Immunological properties and functions of phagocytic B cells

• Project/Area Number: 26893328
• Research Category: Grant-in-Aid for Research Activity Start-up
• Allocation Type: Single-year Grants
• Research Field: Experimental pathology
• Research Institution: National Defense Medical College
• Principal Investigator: NAKASHIMA Masahiro 防衛医科大学校(医学教育部医学科進学課程及び専門課程、動物実験施設、共同利用研究, その他部局等, 助教 (70738103)
• Research Collaborator: Seki Shuhji 防衛医科大学校, 医学教育部医学科専門課程, 教授 (80531392) ; Nakanishi Kuniaki 防衛医科大学校, 病院, 教授 (60523115) ; Shinomiya Nariyoshi 防衛医科大学校, 医学教育部医学科専門課程, 教授 (40505260)
• Project Period (FY): 2014-08-29 – 2016-03-31
• Project Status: Completed (Fiscal Year 2015)
• Budget Amount: ¥2,730,000 (Direct Cost: ¥2,100,000、Indirect Cost: ¥630,000); Fiscal Year 2015: ¥1,300,000 (Direct Cost: ¥1,000,000、Indirect Cost: ¥300,000); Fiscal Year 2014: ¥1,430,000 (Direct Cost: ¥1,100,000、Indirect Cost: ¥330,000)
• Keywords: B細胞 / 貪食 / 獲得免疫 / 莢膜多糖類 / 肺炎球菌表面タンパク / anti-PspA antibody / anti-PPS antibody / 特異的抗体 / 肺炎球菌

Outline of Final Research Achievements

We have previously reported that mammalian B cells could phagocytose bacterial pathogen although their physiological functions have not been clarified.

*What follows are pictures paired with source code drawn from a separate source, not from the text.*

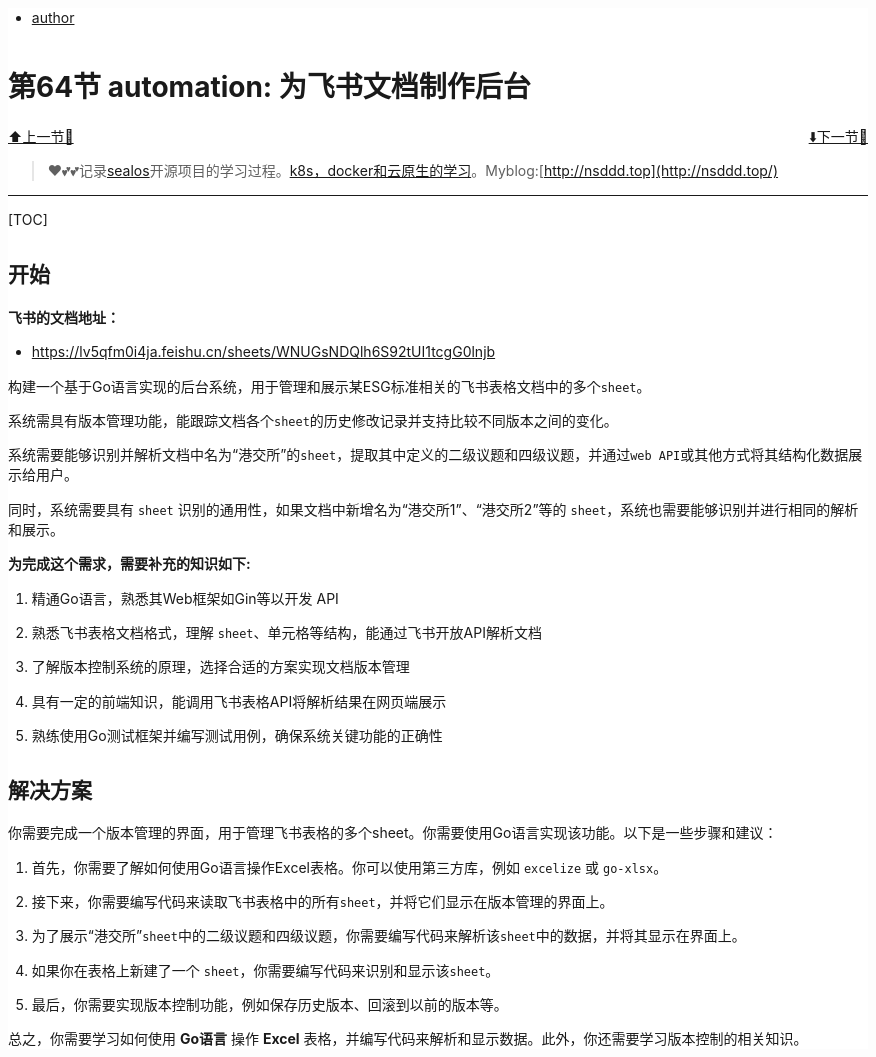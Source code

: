 + [author](http://nsddd.top)

# 第64节 automation: 为飞书文档制作后台

<div><a href = '63.md' style='float:left'>⬆️上一节🔗  </a><a href = '65.md' style='float: right'>  ⬇️下一节🔗</a></div>
<br>

> ❤️💕💕记录[sealos](https://github.com/3293172751/sealos)开源项目的学习过程。[k8s，docker和云原生的学习](https://github.com/3293172751/sealos)。Myblog:[http://nsddd.top](http://nsddd.top/)

---
[TOC]



## 开始

**飞书的文档地址：**

+ https://lv5qfm0i4ja.feishu.cn/sheets/WNUGsNDQlh6S92tUI1tcgG0lnjb

构建一个基于Go语言实现的后台系统，用于管理和展示某ESG标准相关的飞书表格文档中的多个`sheet`。

系统需具有版本管理功能，能跟踪文档各个`sheet`的历史修改记录并支持比较不同版本之间的变化。

系统需要能够识别并解析文档中名为“港交所”的`sheet`，提取其中定义的二级议题和四级议题，并通过`web API`或其他方式将其结构化数据展示给用户。

同时，系统需要具有 `sheet` 识别的通用性，如果文档中新增名为“港交所1”、“港交所2”等的 `sheet`，系统也需要能够识别并进行相同的解析和展示。

**为完成这个需求，需要补充的知识如下:**

1. 精通Go语言，熟悉其Web框架如Gin等以开发 API

2. 熟悉飞书表格文档格式，理解 `sheet`、单元格等结构，能通过飞书开放API解析文档

3. 了解版本控制系统的原理，选择合适的方案实现文档版本管理

4. 具有一定的前端知识，能调用飞书表格API将解析结果在网页端展示

5. 熟练使用Go测试框架并编写测试用例，确保系统关键功能的正确性



## 解决方案

你需要完成一个版本管理的界面，用于管理飞书表格的多个sheet。你需要使用Go语言实现该功能。以下是一些步骤和建议：

1. 首先，你需要了解如何使用Go语言操作Excel表格。你可以使用第三方库，例如 `excelize` 或 `go-xlsx`。

2. 接下来，你需要编写代码来读取飞书表格中的所有`sheet`，并将它们显示在版本管理的界面上。

3. 为了展示“港交所”`sheet`中的二级议题和四级议题，你需要编写代码来解析该`sheet`中的数据，并将其显示在界面上。

4. 如果你在表格上新建了一个 `sheet`，你需要编写代码来识别和显示该`sheet`。

5. 最后，你需要实现版本控制功能，例如保存历史版本、回滚到以前的版本等。

总之，你需要学习如何使用 **Go语言** 操作 **Excel** 表格，并编写代码来解析和显示数据。此外，你还需要学习版本控制的相关知识。

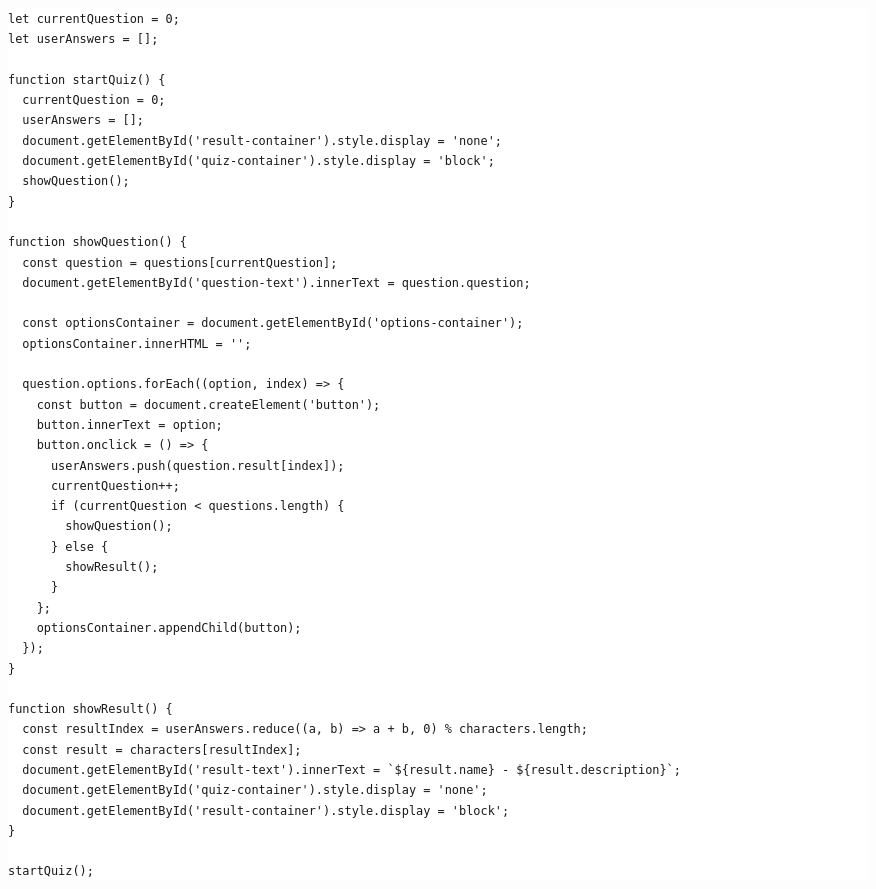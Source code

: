     let currentQuestion = 0;
    let userAnswers = [];

    function startQuiz() {
      currentQuestion = 0;
      userAnswers = [];
      document.getElementById('result-container').style.display = 'none';
      document.getElementById('quiz-container').style.display = 'block';
      showQuestion();
    }

    function showQuestion() {
      const question = questions[currentQuestion];
      document.getElementById('question-text').innerText = question.question;

      const optionsContainer = document.getElementById('options-container');
      optionsContainer.innerHTML = '';

      question.options.forEach((option, index) => {
        const button = document.createElement('button');
        button.innerText = option;
        button.onclick = () => {
          userAnswers.push(question.result[index]);
          currentQuestion++;
          if (currentQuestion < questions.length) {
            showQuestion();
          } else {
            showResult();
          }
        };
        optionsContainer.appendChild(button);
      });
    }

    function showResult() {
      const resultIndex = userAnswers.reduce((a, b) => a + b, 0) % characters.length;
      const result = characters[resultIndex];
      document.getElementById('result-text').innerText = `${result.name} - ${result.description}`;
      document.getElementById('quiz-container').style.display = 'none';
      document.getElementById('result-container').style.display = 'block';
    }

    startQuiz();
  </script>
</body>
</html>
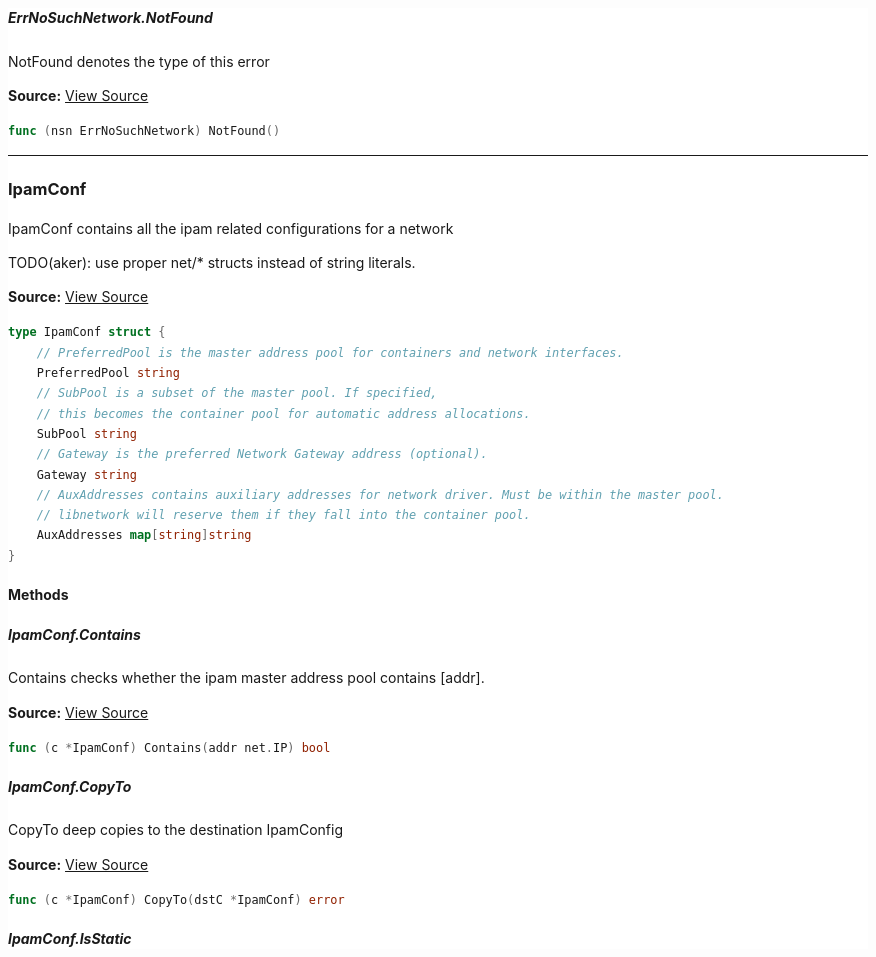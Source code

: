 ##### ErrNoSuchNetwork.NotFound

NotFound denotes the type of this error

**Source:** [View Source](https://github.com/docker/docker/blob/v28.3.0/libnetwork/error.go#L16)  

```go
func (nsn ErrNoSuchNetwork) NotFound()
```

---

### IpamConf

IpamConf contains all the ipam related configurations for a network

TODO(aker): use proper net/* structs instead of string literals.

**Source:** [View Source](https://github.com/docker/docker/blob/v28.3.0/libnetwork/network.go#L87)  

```go
type IpamConf struct {
	// PreferredPool is the master address pool for containers and network interfaces.
	PreferredPool string
	// SubPool is a subset of the master pool. If specified,
	// this becomes the container pool for automatic address allocations.
	SubPool string
	// Gateway is the preferred Network Gateway address (optional).
	Gateway string
	// AuxAddresses contains auxiliary addresses for network driver. Must be within the master pool.
	// libnetwork will reserve them if they fall into the container pool.
	AuxAddresses map[string]string
}
```

#### Methods

##### IpamConf.Contains

Contains checks whether the ipam master address pool contains [addr].

**Source:** [View Source](https://github.com/docker/docker/blob/v28.3.0/libnetwork/network.go#L109)  

```go
func (c *IpamConf) Contains(addr net.IP) bool
```

##### IpamConf.CopyTo

CopyTo deep copies to the destination IpamConfig

**Source:** [View Source](https://github.com/docker/docker/blob/v28.3.0/libnetwork/network.go#L321)  

```go
func (c *IpamConf) CopyTo(dstC *IpamConf) error
```

##### IpamConf.IsStatic

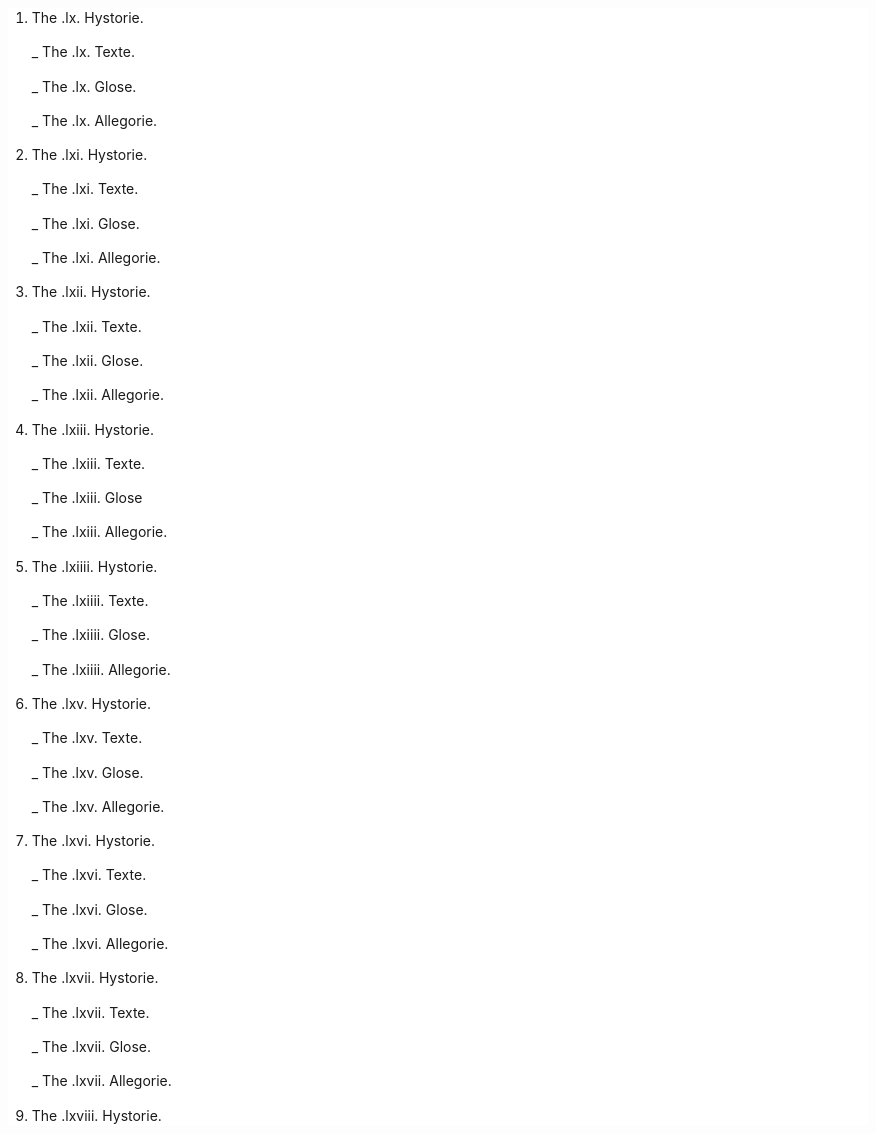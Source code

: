 1. The .lx. Hystorie.

    _ The .lx. Texte.

    _ The .lx. Glose.

    _ The .lx. Allegorie.

1. The .lxi. Hystorie.

    _ The .lxi. Texte.

    _ The .lxi. Glose.

    _ The .lxi. Allegorie.

1. The .lxii. Hystorie.

    _ The .lxii. Texte.

    _ The .lxii. Glose.

    _ The .lxii. Allegorie.

1. The .lxiii. Hystorie.

    _ The .lxiii. Texte.

    _ The .lxiii. Glose

    _ The .lxiii. Allegorie.

1. The .lxiiii. Hystorie.

    _ The .lxiiii. Texte.

    _ The .lxiiii. Glose.

    _ The .lxiiii. Allegorie.

1. The .lxv. Hystorie.

    _ The .lxv. Texte.

    _ The .lxv. Glose.

    _ The .lxv. Allegorie.

1. The .lxvi. Hystorie.

    _ The .lxvi. Texte.

    _ The .lxvi. Glose.

    _ The .lxvi. Allegorie.

1. The .lxvii. Hystorie.

    _ The .lxvii. Texte.

    _ The .lxvii. Glose.

    _ The .lxvii. Allegorie.

1. The .lxviii. Hystorie.
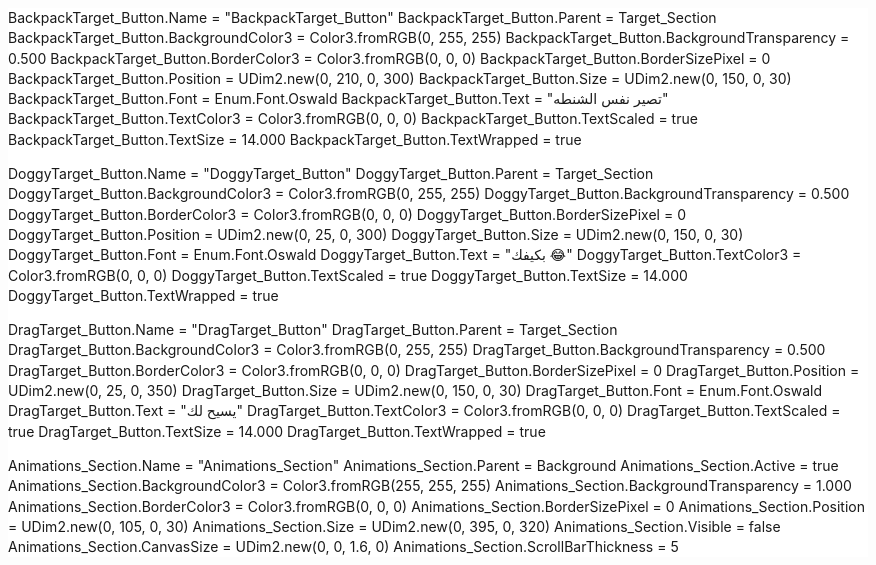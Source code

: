 BackpackTarget_Button.Name = "BackpackTarget_Button"
BackpackTarget_Button.Parent = Target_Section
BackpackTarget_Button.BackgroundColor3 = Color3.fromRGB(0, 255, 255)
BackpackTarget_Button.BackgroundTransparency = 0.500
BackpackTarget_Button.BorderColor3 = Color3.fromRGB(0, 0, 0)
BackpackTarget_Button.BorderSizePixel = 0
BackpackTarget_Button.Position = UDim2.new(0, 210, 0, 300)
BackpackTarget_Button.Size = UDim2.new(0, 150, 0, 30)
BackpackTarget_Button.Font = Enum.Font.Oswald
BackpackTarget_Button.Text = "تصير نفس الشنطه" 
BackpackTarget_Button.TextColor3 = Color3.fromRGB(0, 0, 0)
BackpackTarget_Button.TextScaled = true
BackpackTarget_Button.TextSize = 14.000
BackpackTarget_Button.TextWrapped = true

DoggyTarget_Button.Name = "DoggyTarget_Button"
DoggyTarget_Button.Parent = Target_Section
DoggyTarget_Button.BackgroundColor3 = Color3.fromRGB(0, 255, 255)
DoggyTarget_Button.BackgroundTransparency = 0.500
DoggyTarget_Button.BorderColor3 = Color3.fromRGB(0, 0, 0)
DoggyTarget_Button.BorderSizePixel = 0
DoggyTarget_Button.Position = UDim2.new(0, 25, 0, 300)
DoggyTarget_Button.Size = UDim2.new(0, 150, 0, 30)
DoggyTarget_Button.Font = Enum.Font.Oswald
DoggyTarget_Button.Text = "بكيفك 😂"
DoggyTarget_Button.TextColor3 = Color3.fromRGB(0, 0, 0)
DoggyTarget_Button.TextScaled = true
DoggyTarget_Button.TextSize = 14.000
DoggyTarget_Button.TextWrapped = true

DragTarget_Button.Name = "DragTarget_Button"
DragTarget_Button.Parent = Target_Section
DragTarget_Button.BackgroundColor3 = Color3.fromRGB(0, 255, 255)
DragTarget_Button.BackgroundTransparency = 0.500
DragTarget_Button.BorderColor3 = Color3.fromRGB(0, 0, 0)
DragTarget_Button.BorderSizePixel = 0
DragTarget_Button.Position = UDim2.new(0, 25, 0, 350)
DragTarget_Button.Size = UDim2.new(0, 150, 0, 30)
DragTarget_Button.Font = Enum.Font.Oswald
DragTarget_Button.Text = "يسيح لك" 
DragTarget_Button.TextColor3 = Color3.fromRGB(0, 0, 0)
DragTarget_Button.TextScaled = true
DragTarget_Button.TextSize = 14.000
DragTarget_Button.TextWrapped = true

Animations_Section.Name = "Animations_Section"
Animations_Section.Parent = Background
Animations_Section.Active = true
Animations_Section.BackgroundColor3 = Color3.fromRGB(255, 255, 255)
Animations_Section.BackgroundTransparency = 1.000
Animations_Section.BorderColor3 = Color3.fromRGB(0, 0, 0)
Animations_Section.BorderSizePixel = 0
Animations_Section.Position = UDim2.new(0, 105, 0, 30)
Animations_Section.Size = UDim2.new(0, 395, 0, 320)
Animations_Section.Visible = false
Animations_Section.CanvasSize = UDim2.new(0, 0, 1.6, 0)
Animations_Section.ScrollBarThickness = 5
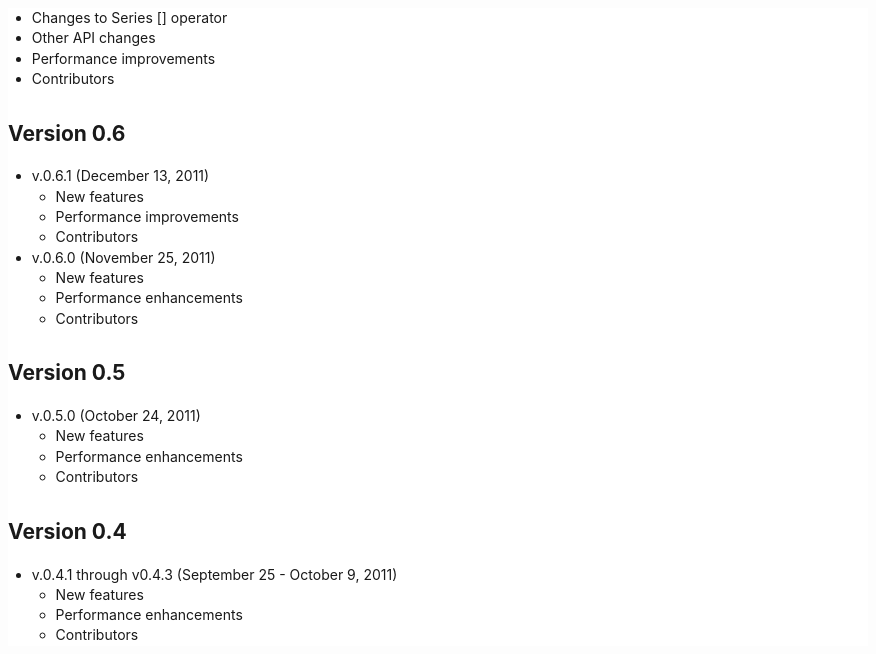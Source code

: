   - Changes to Series [] operator
  - Other API changes
  - Performance improvements
  - Contributors

## Version 0.6

- v.0.6.1 (December 13, 2011)
  - New features
  - Performance improvements
  - Contributors
- v.0.6.0 (November 25, 2011)
  - New features
  - Performance enhancements
  - Contributors

## Version 0.5

- v.0.5.0 (October 24, 2011)
  - New features
  - Performance enhancements
  - Contributors

## Version 0.4

- v.0.4.1 through v0.4.3 (September 25 - October 9, 2011)
  - New features
  - Performance enhancements
  - Contributors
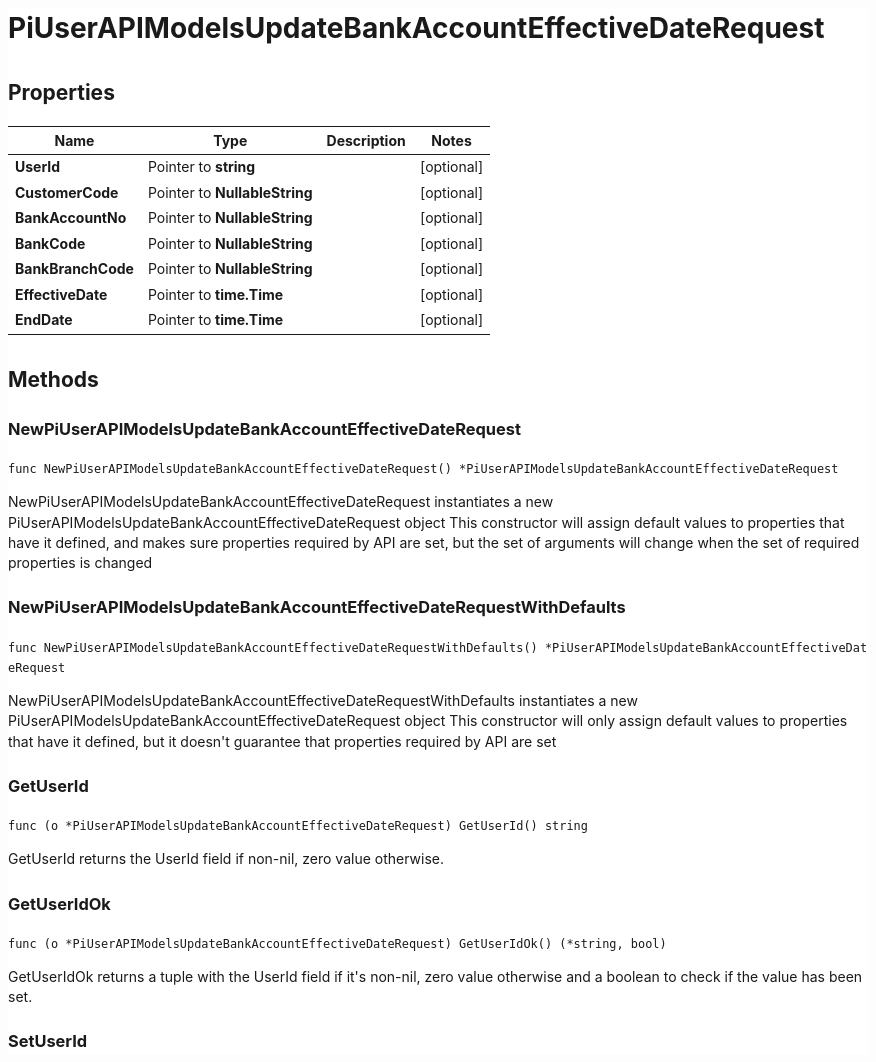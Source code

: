 # PiUserAPIModelsUpdateBankAccountEffectiveDateRequest

## Properties

Name | Type | Description | Notes
------------ | ------------- | ------------- | -------------
**UserId** | Pointer to **string** |  | [optional] 
**CustomerCode** | Pointer to **NullableString** |  | [optional] 
**BankAccountNo** | Pointer to **NullableString** |  | [optional] 
**BankCode** | Pointer to **NullableString** |  | [optional] 
**BankBranchCode** | Pointer to **NullableString** |  | [optional] 
**EffectiveDate** | Pointer to **time.Time** |  | [optional] 
**EndDate** | Pointer to **time.Time** |  | [optional] 

## Methods

### NewPiUserAPIModelsUpdateBankAccountEffectiveDateRequest

`func NewPiUserAPIModelsUpdateBankAccountEffectiveDateRequest() *PiUserAPIModelsUpdateBankAccountEffectiveDateRequest`

NewPiUserAPIModelsUpdateBankAccountEffectiveDateRequest instantiates a new PiUserAPIModelsUpdateBankAccountEffectiveDateRequest object
This constructor will assign default values to properties that have it defined,
and makes sure properties required by API are set, but the set of arguments
will change when the set of required properties is changed

### NewPiUserAPIModelsUpdateBankAccountEffectiveDateRequestWithDefaults

`func NewPiUserAPIModelsUpdateBankAccountEffectiveDateRequestWithDefaults() *PiUserAPIModelsUpdateBankAccountEffectiveDateRequest`

NewPiUserAPIModelsUpdateBankAccountEffectiveDateRequestWithDefaults instantiates a new PiUserAPIModelsUpdateBankAccountEffectiveDateRequest object
This constructor will only assign default values to properties that have it defined,
but it doesn't guarantee that properties required by API are set

### GetUserId

`func (o *PiUserAPIModelsUpdateBankAccountEffectiveDateRequest) GetUserId() string`

GetUserId returns the UserId field if non-nil, zero value otherwise.

### GetUserIdOk

`func (o *PiUserAPIModelsUpdateBankAccountEffectiveDateRequest) GetUserIdOk() (*string, bool)`

GetUserIdOk returns a tuple with the UserId field if it's non-nil, zero value otherwise
and a boolean to check if the value has been set.

### SetUserId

The present research was aimed at elucidating their functions in the host defense against bacterial infection, especially focused on the acquired immune responses, mainly by sorting B cells positive for pHrodo- or FITC-labeled Streptococcus pneumoniae. Phagocytic B cells not only produced IgM specific for pneumonoccal polysaccharide (anti-PPS IgM) by themselves, but also induced transferred mouse to produce IgG specific for pneumococcal surface protein A (anti-PspA IgG). When transferred with sufficient number of B cells positive for FITC-labeled bacteria, they acquired resistance to fatal dose of bacteria with intravenous injection.
These findings suggest that phagocytic B cells themselves produce anti-PPS IgM, while they would initiate acquired immune responses as antigen presenting cells likewise other phagocytic cells.